Dataset records
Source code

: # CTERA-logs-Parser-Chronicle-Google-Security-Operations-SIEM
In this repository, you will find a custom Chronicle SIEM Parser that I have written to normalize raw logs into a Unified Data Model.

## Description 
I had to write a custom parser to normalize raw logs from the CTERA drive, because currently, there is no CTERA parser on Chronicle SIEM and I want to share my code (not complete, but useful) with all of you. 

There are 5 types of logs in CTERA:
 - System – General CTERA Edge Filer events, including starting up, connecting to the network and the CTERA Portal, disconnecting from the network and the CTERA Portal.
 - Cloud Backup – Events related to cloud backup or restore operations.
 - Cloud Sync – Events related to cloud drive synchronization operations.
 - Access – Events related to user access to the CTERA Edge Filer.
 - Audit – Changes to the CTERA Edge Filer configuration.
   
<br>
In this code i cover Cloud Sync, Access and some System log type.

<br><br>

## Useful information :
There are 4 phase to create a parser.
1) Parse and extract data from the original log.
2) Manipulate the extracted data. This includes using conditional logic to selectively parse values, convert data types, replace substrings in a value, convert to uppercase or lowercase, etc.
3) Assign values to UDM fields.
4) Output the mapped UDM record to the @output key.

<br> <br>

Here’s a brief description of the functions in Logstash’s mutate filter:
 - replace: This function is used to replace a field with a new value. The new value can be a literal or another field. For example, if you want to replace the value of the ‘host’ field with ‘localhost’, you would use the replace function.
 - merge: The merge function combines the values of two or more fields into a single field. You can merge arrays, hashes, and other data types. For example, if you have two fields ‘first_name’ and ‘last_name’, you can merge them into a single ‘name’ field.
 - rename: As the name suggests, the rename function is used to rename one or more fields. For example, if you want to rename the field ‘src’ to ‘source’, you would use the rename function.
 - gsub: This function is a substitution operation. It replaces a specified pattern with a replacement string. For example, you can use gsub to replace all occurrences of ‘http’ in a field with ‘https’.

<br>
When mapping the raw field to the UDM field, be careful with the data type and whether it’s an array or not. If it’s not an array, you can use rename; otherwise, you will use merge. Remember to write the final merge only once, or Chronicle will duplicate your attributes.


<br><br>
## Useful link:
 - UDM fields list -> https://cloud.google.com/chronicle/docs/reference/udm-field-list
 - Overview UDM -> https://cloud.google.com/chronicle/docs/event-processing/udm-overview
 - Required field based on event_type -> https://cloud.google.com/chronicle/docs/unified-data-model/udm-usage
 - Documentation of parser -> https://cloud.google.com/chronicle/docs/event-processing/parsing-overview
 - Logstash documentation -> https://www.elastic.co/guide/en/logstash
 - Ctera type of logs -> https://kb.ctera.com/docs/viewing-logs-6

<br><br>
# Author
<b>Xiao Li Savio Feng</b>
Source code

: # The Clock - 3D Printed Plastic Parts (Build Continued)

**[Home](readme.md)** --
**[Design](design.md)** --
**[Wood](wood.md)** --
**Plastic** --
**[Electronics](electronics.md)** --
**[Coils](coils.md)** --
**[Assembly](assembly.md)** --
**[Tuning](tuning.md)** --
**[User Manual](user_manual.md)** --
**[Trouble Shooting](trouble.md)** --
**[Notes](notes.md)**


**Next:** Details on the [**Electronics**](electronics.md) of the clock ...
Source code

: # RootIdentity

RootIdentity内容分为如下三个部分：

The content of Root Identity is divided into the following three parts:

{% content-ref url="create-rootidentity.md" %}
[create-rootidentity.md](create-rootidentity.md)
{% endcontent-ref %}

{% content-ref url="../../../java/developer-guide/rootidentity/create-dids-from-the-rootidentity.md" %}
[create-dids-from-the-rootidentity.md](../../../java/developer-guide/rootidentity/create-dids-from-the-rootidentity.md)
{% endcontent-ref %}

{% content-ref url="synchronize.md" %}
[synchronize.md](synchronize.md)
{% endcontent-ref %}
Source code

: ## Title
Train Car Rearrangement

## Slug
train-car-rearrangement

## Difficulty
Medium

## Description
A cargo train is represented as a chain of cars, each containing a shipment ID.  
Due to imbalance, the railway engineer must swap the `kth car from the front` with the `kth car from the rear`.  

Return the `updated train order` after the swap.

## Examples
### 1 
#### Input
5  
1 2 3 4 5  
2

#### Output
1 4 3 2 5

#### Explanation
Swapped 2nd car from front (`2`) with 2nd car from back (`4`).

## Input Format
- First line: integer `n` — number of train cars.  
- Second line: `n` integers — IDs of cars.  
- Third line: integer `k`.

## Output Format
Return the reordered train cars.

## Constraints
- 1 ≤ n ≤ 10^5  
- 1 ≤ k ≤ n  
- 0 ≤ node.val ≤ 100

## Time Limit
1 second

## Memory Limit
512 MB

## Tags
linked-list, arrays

* YOUR OBJECTIVE
From the records above, pull every line that has the string "custom" and copy it.

* OUTPUT BELOW
In this repository, you will find a custom Chronicle SIEM Parser that I have written to normalize raw logs into a Unified Data Model.
I had to write a custom parser to normalize raw logs from the CTERA drive, because currently, there is no CTERA parser on Chronicle SIEM and I want to share my code (not complete, but useful) with all of you. 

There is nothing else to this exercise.